Art History Lecture Series presents: "A Manifesto of Eccentric Modernism" by Tirza True Latimer
A Manifesto of Eccentric Modernism
Focusing on a case study from Eccentric Modernisms: Making Differences in the History of American Art (UC Press, 2017), Latimer presents a piece of ephemera she describes as a "manifesto of eccentric modernism" -- a souvenir program for the 1934 opera Four Saints in Three Acts. The opera premiered in an eccentric venue, the Wadsworth Atheneum, Hartford, Connecticut. An eccentric libretto, penned by Gertrude Stein, was set to music by the modernist composer Virgil Thomson, choreographed by the neo-romantic Frederick Ashton, with extravagant sets and costumes by the uncatagorizable artist Florine Stettheimer. Perhaps the most unconventional aspect of the production was its all African American cast. Within the frame of American modernism, the opera's producers and performers challenged not only prevailing artistic heirarchies but also sex/gender codes and racial prohibitions to imagine daring social and cultural alternatives. The souvenir playbill presented this event in carefully calculated ways that enable us to speculate today about the collaborators' vision(s) of modernism in America.

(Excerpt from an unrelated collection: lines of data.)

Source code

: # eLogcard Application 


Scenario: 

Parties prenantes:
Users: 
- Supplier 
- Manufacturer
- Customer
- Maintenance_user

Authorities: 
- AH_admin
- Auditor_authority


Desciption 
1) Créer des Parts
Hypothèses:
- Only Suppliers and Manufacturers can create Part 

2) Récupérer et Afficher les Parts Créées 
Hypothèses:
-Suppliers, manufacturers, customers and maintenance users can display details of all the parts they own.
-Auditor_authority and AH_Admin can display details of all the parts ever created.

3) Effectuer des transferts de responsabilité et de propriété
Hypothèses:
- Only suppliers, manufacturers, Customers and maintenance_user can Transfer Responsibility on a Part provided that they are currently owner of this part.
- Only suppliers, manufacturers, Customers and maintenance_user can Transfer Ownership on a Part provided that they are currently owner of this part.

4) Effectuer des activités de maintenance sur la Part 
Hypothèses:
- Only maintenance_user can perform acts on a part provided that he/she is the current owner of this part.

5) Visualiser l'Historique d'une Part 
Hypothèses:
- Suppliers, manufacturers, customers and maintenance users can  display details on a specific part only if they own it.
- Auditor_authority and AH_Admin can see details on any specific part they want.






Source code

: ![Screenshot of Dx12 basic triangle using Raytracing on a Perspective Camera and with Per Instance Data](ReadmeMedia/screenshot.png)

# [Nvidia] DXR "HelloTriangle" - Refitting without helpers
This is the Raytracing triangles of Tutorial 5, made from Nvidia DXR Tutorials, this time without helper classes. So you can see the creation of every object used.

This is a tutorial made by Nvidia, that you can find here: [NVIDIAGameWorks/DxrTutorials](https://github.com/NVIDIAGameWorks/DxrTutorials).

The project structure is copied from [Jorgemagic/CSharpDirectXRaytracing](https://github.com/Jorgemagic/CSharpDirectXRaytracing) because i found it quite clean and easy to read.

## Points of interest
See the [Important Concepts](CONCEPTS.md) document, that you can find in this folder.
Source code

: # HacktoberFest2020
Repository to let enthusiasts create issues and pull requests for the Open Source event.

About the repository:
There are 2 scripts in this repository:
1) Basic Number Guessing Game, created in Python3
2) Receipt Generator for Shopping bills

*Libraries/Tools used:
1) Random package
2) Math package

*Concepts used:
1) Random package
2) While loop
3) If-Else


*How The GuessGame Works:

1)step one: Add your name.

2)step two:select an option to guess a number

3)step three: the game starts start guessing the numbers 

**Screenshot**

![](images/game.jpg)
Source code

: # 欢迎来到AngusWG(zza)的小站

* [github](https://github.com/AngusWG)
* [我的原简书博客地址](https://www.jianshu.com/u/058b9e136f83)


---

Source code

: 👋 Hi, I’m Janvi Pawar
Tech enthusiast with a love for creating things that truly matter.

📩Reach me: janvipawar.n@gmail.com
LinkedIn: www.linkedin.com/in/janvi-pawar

Tirza True Latimer is Associate Professor and Chair of the Graduate Program in Visual and Critical Studies, California College of the Arts, San Francisco, examines modern and contemporary visual culture from queer feminist perspectives. She is co-editor, with Whitney Chadwick, of the anthology The Modern Woman Revisited: Paris between the Wars (Rutgers University Press, 2003) and the author of Women Together / Women Apart: Portraits of Lesbian Paris (Rutgers University Press, 2005). She is co-author, with Wanda Corn, of Seeing Gertrude Stein: Five Stories (University of California Press, 2011), companion book for an exhibition organized by the Contemporary Jewish Museum, San Francisco, in partnership with the National Portrait Gallery, Washington D.C. Her latest book, Eccentric Modernisms: Making Differences in the History of American Art (UC Press, 2017) presents archival evidence of practices that do not fit the existing historical templates, yet contributed to the development of modernism in America as a far reaching set of social and cultural possibilities.